Your task> Search the entries below for the line containing "UnsetJsonMetadata ensures that"; from there to the end, return every line exactly and add nothing.

Data>
"""

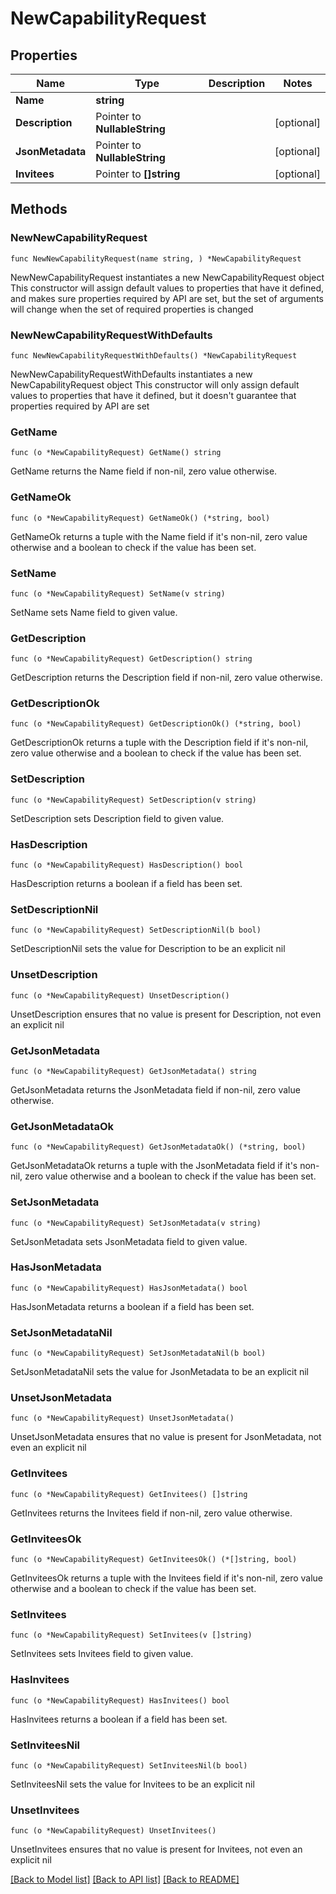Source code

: # NewCapabilityRequest

## Properties

Name | Type | Description | Notes
------------ | ------------- | ------------- | -------------
**Name** | **string** |  | 
**Description** | Pointer to **NullableString** |  | [optional] 
**JsonMetadata** | Pointer to **NullableString** |  | [optional] 
**Invitees** | Pointer to **[]string** |  | [optional] 

## Methods

### NewNewCapabilityRequest

`func NewNewCapabilityRequest(name string, ) *NewCapabilityRequest`

NewNewCapabilityRequest instantiates a new NewCapabilityRequest object
This constructor will assign default values to properties that have it defined,
and makes sure properties required by API are set, but the set of arguments
will change when the set of required properties is changed

### NewNewCapabilityRequestWithDefaults

`func NewNewCapabilityRequestWithDefaults() *NewCapabilityRequest`

NewNewCapabilityRequestWithDefaults instantiates a new NewCapabilityRequest object
This constructor will only assign default values to properties that have it defined,
but it doesn't guarantee that properties required by API are set

### GetName

`func (o *NewCapabilityRequest) GetName() string`

GetName returns the Name field if non-nil, zero value otherwise.

### GetNameOk

`func (o *NewCapabilityRequest) GetNameOk() (*string, bool)`

GetNameOk returns a tuple with the Name field if it's non-nil, zero value otherwise
and a boolean to check if the value has been set.

### SetName

`func (o *NewCapabilityRequest) SetName(v string)`

SetName sets Name field to given value.


### GetDescription

`func (o *NewCapabilityRequest) GetDescription() string`

GetDescription returns the Description field if non-nil, zero value otherwise.

### GetDescriptionOk

`func (o *NewCapabilityRequest) GetDescriptionOk() (*string, bool)`

GetDescriptionOk returns a tuple with the Description field if it's non-nil, zero value otherwise
and a boolean to check if the value has been set.

### SetDescription

`func (o *NewCapabilityRequest) SetDescription(v string)`

SetDescription sets Description field to given value.

### HasDescription

`func (o *NewCapabilityRequest) HasDescription() bool`

HasDescription returns a boolean if a field has been set.

### SetDescriptionNil

`func (o *NewCapabilityRequest) SetDescriptionNil(b bool)`

 SetDescriptionNil sets the value for Description to be an explicit nil

### UnsetDescription
`func (o *NewCapabilityRequest) UnsetDescription()`

UnsetDescription ensures that no value is present for Description, not even an explicit nil
### GetJsonMetadata

`func (o *NewCapabilityRequest) GetJsonMetadata() string`

GetJsonMetadata returns the JsonMetadata field if non-nil, zero value otherwise.

### GetJsonMetadataOk

`func (o *NewCapabilityRequest) GetJsonMetadataOk() (*string, bool)`

GetJsonMetadataOk returns a tuple with the JsonMetadata field if it's non-nil, zero value otherwise
and a boolean to check if the value has been set.

### SetJsonMetadata

`func (o *NewCapabilityRequest) SetJsonMetadata(v string)`

SetJsonMetadata sets JsonMetadata field to given value.

### HasJsonMetadata

`func (o *NewCapabilityRequest) HasJsonMetadata() bool`

HasJsonMetadata returns a boolean if a field has been set.

### SetJsonMetadataNil

`func (o *NewCapabilityRequest) SetJsonMetadataNil(b bool)`

 SetJsonMetadataNil sets the value for JsonMetadata to be an explicit nil

### UnsetJsonMetadata
`func (o *NewCapabilityRequest) UnsetJsonMetadata()`

UnsetJsonMetadata ensures that no value is present for JsonMetadata, not even an explicit nil
### GetInvitees

`func (o *NewCapabilityRequest) GetInvitees() []string`

GetInvitees returns the Invitees field if non-nil, zero value otherwise.

### GetInviteesOk

`func (o *NewCapabilityRequest) GetInviteesOk() (*[]string, bool)`

GetInviteesOk returns a tuple with the Invitees field if it's non-nil, zero value otherwise
and a boolean to check if the value has been set.

### SetInvitees

`func (o *NewCapabilityRequest) SetInvitees(v []string)`

SetInvitees sets Invitees field to given value.

### HasInvitees

`func (o *NewCapabilityRequest) HasInvitees() bool`

HasInvitees returns a boolean if a field has been set.

### SetInviteesNil

`func (o *NewCapabilityRequest) SetInviteesNil(b bool)`

 SetInviteesNil sets the value for Invitees to be an explicit nil

### UnsetInvitees
`func (o *NewCapabilityRequest) UnsetInvitees()`

UnsetInvitees ensures that no value is present for Invitees, not even an explicit nil

[[Back to Model list]](../README.md#documentation-for-models) [[Back to API list]](../README.md#documentation-for-api-endpoints) [[Back to README]](../README.md)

"""

Response box>
UnsetJsonMetadata ensures that no value is present for JsonMetadata, not even an explicit nil
### GetInvitees

`func (o *NewCapabilityRequest) GetInvitees() []string`

GetInvitees returns the Invitees field if non-nil, zero value otherwise.

### GetInviteesOk

`func (o *NewCapabilityRequest) GetInviteesOk() (*[]string, bool)`

GetInviteesOk returns a tuple with the Invitees field if it's non-nil, zero value otherwise
and a boolean to check if the value has been set.

### SetInvitees

`func (o *NewCapabilityRequest) SetInvitees(v []string)`

SetInvitees sets Invitees field to given value.

### HasInvitees

`func (o *NewCapabilityRequest) HasInvitees() bool`

HasInvitees returns a boolean if a field has been set.

### SetInviteesNil

`func (o *NewCapabilityRequest) SetInviteesNil(b bool)`

 SetInviteesNil sets the value for Invitees to be an explicit nil

### UnsetInvitees
`func (o *NewCapabilityRequest) UnsetInvitees()`

UnsetInvitees ensures that no value is present for Invitees, not even an explicit nil

[[Back to Model list]](../README.md#documentation-for-models) [[Back to API list]](../README.md#documentation-for-api-endpoints) [[Back to README]](../README.md)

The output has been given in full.